If we then convert it to 44.1/24 we get a FLAC with size of 14 MB:
blogs/miska/attachments/23259-some-analysis-and-comparison-mqa-encoded-flac-vs-normal-optimized-hires-flac-mqa-441_24-conv.jpg

From the filter roll-off we can see that there's quite a bit less than 24-bit worth of information, amounting slightly less than 18-bit. Meaning about 108 dB SNR. Quite a lot of low level information visible.

OK, so how would this look like in normal 44.1/16 RedBook FLAC with size of 6.2 MB?
blogs/miska/attachments/23260-some-analysis-and-comparison-mqa-encoded-flac-vs-normal-optimized-hires-flac-mqa-441_16-conv.jpg

Now it has lost some low level information.

But how does 44.1/24 MQA encoded FLAC with size of 16 MB, decoded as normal file without MQA capability look like?
blogs/miska/attachments/23261-some-analysis-and-comparison-mqa-encoded-flac-vs-normal-optimized-hires-flac-mqa-dec.jpg

Whoops, there's significantly less than 16-bit worth of resolution left, with MQA data appearing as high frequency noise. Worse than RedBook format FLAC.


Next, I'm curious how big the file would be, if we optimally encode this content as FLAC? So we need 60 kHz of bandwidth and 18-bit worth of resolution. So let's go and encode it as 120/18 FLAC with size of 13 MB:
blogs/miska/attachments/23262-some-analysis-and-comparison-mqa-encoded-flac-vs-normal-optimized-hires-flac-mqa-120_18-conv.jpg

Perfect! Everything preserved, and the file is 3 MB smaller than the MQA encoded FLAC! Down size is now that you would need a player capable of upsampling this to a rate suitable for your DAC, for example HQPlayer.
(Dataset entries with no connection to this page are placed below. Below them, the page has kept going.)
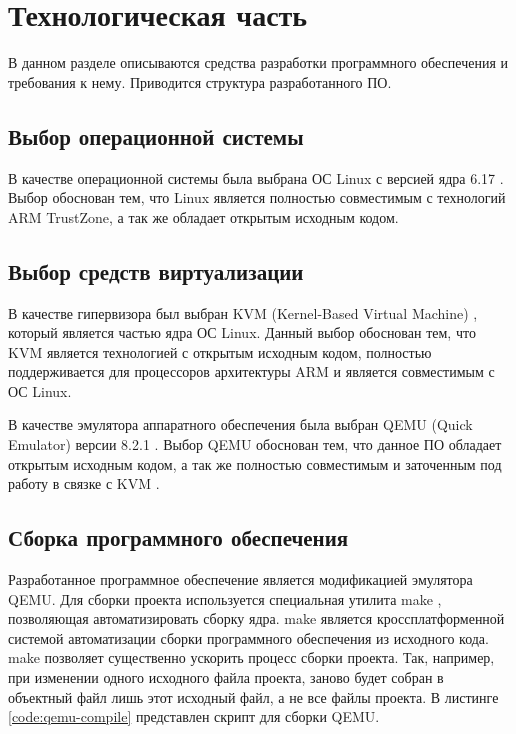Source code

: \section{Технологическая часть}

В данном разделе описываются средства разработки программного обеспечения и требования к нему. Приводится структура разрабо­танного ПО.

\subsection{Выбор операционной системы}

В качестве операционной системы была выбрана ОС Linux с версией ядра 6.17 \cite{linux}. Выбор обоснован тем, что Linux является полностью совместимым с технологий ARM TrustZone, а так же обладает открытым исходным кодом.

\subsection{Выбор средств виртуализации}

В качестве гипервизора был выбран KVM (Kernel-Based Virtual Machine) \cite{kvm}, который является частью ядра ОС Linux. Данный выбор обоснован тем, что KVM является технологией с открытым исходным кодом, полностью поддерживается для процессоров архитектуры ARM и является совместимым с ОС Linux.

В качестве эмулятора аппаратного обеспечения была выбран QEMU (Quick Emulator) версии 8.2.1 \cite{qemu}. Выбор QEMU обоснован тем, что данное ПО обладает открытым исходным кодом, а так же полностью совместимым и заточенным под работу в связке с KVM \cite{kvm}.

\subsection{Сборка программного обеспечения}

Разработанное программное обеспечение является модификацией эмулятора QEMU. Для сборки проекта используется специальная утилита make \cite{make}, позволяющая автоматизировать сборку ядра. make является кроссплатформенной системой автоматизации сборки программного обеспечения из исходного кода. make позволяет существенно ускорить процесс сборки проекта. Так, например, при изменении одного исходного файла проекта, заново будет собран в объектный файл лишь этот исходный файл, а не все файлы проекта. В листинге \ref{code:qemu-compile} представлен скрипт для сборки QEMU.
Next let's try to encode it to a format that can be played on ordinary equipment/software, that is 176.4/18 FLAC, which ends up as 17 MB file:
blogs/miska/attachments/23263-some-analysis-and-comparison-mqa-encoded-flac-vs-normal-optimized-hires-flac-mqa-176_18-conv.jpg

This has about 30 kHz of unused bandwidth, but the file is only 6% larger than the MQA encoded and can be played on pretty much anything that can play hires FLACs and doesn't lose anything compared to the original while doing so.
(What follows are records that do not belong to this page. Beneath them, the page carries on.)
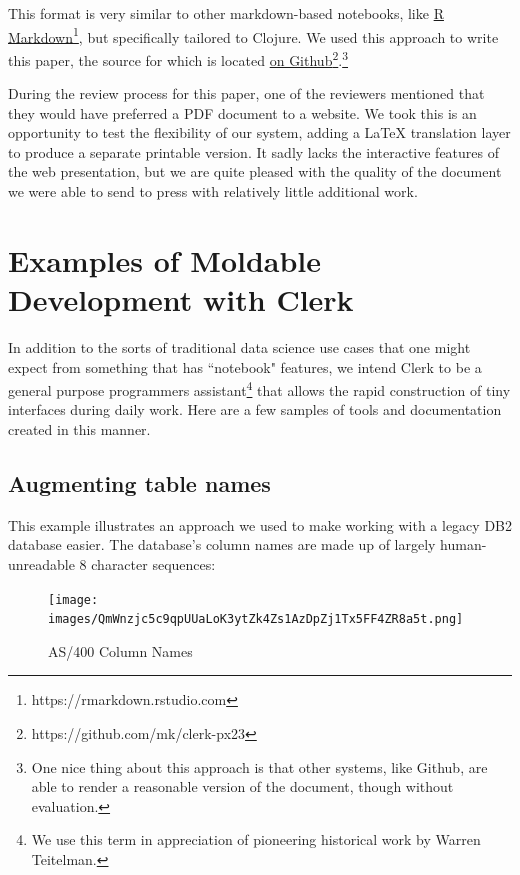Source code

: \documentclass[sigconf,screen,pbalance=true]{acmart}
\begin{document}
This format is very similar to other markdown-based notebooks, like {\href{https://rmarkdown.rstudio.com}{R Markdown}\footnote{https://rmarkdown.rstudio.com}}, but specifically tailored to Clojure. We used this approach to write this paper, the source for which is located {\href{https://github.com/mk/clerk-px23}{on Github}\footnote{https://github.com/mk/clerk-px23}}.\footnote{One nice thing about this approach is that other systems, like Github, are able to render a reasonable version of the document, though without evaluation.}

During the review process for this paper, one of the reviewers mentioned that they would have preferred a PDF document to a website. We took this is an opportunity to test the flexibility of our system, adding a LaTeX translation layer to produce a separate printable version. It sadly lacks the interactive features of the web presentation, but we are quite pleased with the quality of the document we were able to send to press with relatively little additional work.

\hypertarget{examples-of-moldable-development-with-clerk}{%
\section{Examples of Moldable Development with Clerk}\label{examples-of-moldable-development-with-clerk}}

In addition to the sorts of traditional data science use cases that one might expect from something that has ``notebook" features, we intend Clerk to be a general purpose programmer\textquotesingle s assistant\footnote{We use this term in appreciation of pioneering historical work by Warren Teitelman.} that allows the rapid construction of tiny interfaces during daily work. Here are a few samples of tools and documentation created in this manner.

\hypertarget{augmenting-table-names}{%
\subsection{Augmenting table names}\label{augmenting-table-names}}

This example illustrates an approach we used to make working with a legacy DB2 database easier. The database's column names are made up of largely human-unreadable 8 character sequences:

\begin{figure}
\hypertarget{as400-column-names}{%
\centering
\texttt{[image: images/QmWnzjc5c9qpUUaLoK3ytZk4Zs1AzDpZj1Tx5FF4ZR8a5t.png]}
\caption{AS/400 Column Names}\label{as400-column-names}
}
\end{figure}
\end{document}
We can also check how the result looks like at 96/18 FLAC with size of 12 MB:
blogs/miska/attachments/23264-some-analysis-and-comparison-mqa-encoded-flac-vs-normal-optimized-hires-flac-mqa-96_18-conv.jpg

Most of the content is preserved with highest harmonics cut out only of couple of strongest tones.

I did some listening comparisons between the MQA encoded file and the 120/18 FLAC, both played out at 24.576 MHz DSD rate to iFi iDSD Micro DAC, Fostex HP-A8C headphone amp and Sennheiser HD-800 headphones. And I preferred the 120/18 FLAC...
Categories
Uncategorized

Comments

  1. The Computer Audiophile's Avatar
    Maybe I'm a little slow, but I don't really understand what you're trying to do here.
  2. palbratelund's Avatar
    +1
  3. Miska's Avatar
    I'm trying to see two things:
    1) Does MQA degrade quality vs RedBook FLAC when there is no MQA decoder - answer seems to be yes
    2) Is it possible to deliver full source quality in same size or smaller FLAC as MQA encoded one, without MQA - answer seems to be yes

    So:
    - If Tidal moves to MQA FLAC, quality degrades at least for those who don't have MQA capable hardware
    - They could stream standard hires FLAC at same bandwidth as MQA takes, and it would be fully decodable with the original open FLAC implementation
  4. esldude's Avatar
    I don't get how the information you are showing in the spectrogram view is allowing you to determine bit levels of information.

    What settings for the spectrogram are you using?

    When you go from the 352 DXD, did you adjust the spectrogram FFT bin size when you drop to 44? Otherwise the bin size is wider in the 352 than the 44 view which would corrupt the comparison, and I still don't see how are able to call a bit level with any precision given the information you show here. I do see the high frequency noise you are referring to in the MQA version of this file.
    Updated 01-12-2016 at 05:00 AM by esldude
  5. Miska's Avatar
    The background noise level comparison is done between two files of same format, 44.1/24 in this case. The MQA one vs one converted from the DXD to 44.1/24 and 44.1/16 using TPDF dither. First compare these two, they are completely comparable, sampling rate source word length and FFT settings are all the same. If the MQA encoded 44.1/24 FLAC has significantly visibly more noise than 44.1/16 FLAC, it has more noise than what 16-bits would allow.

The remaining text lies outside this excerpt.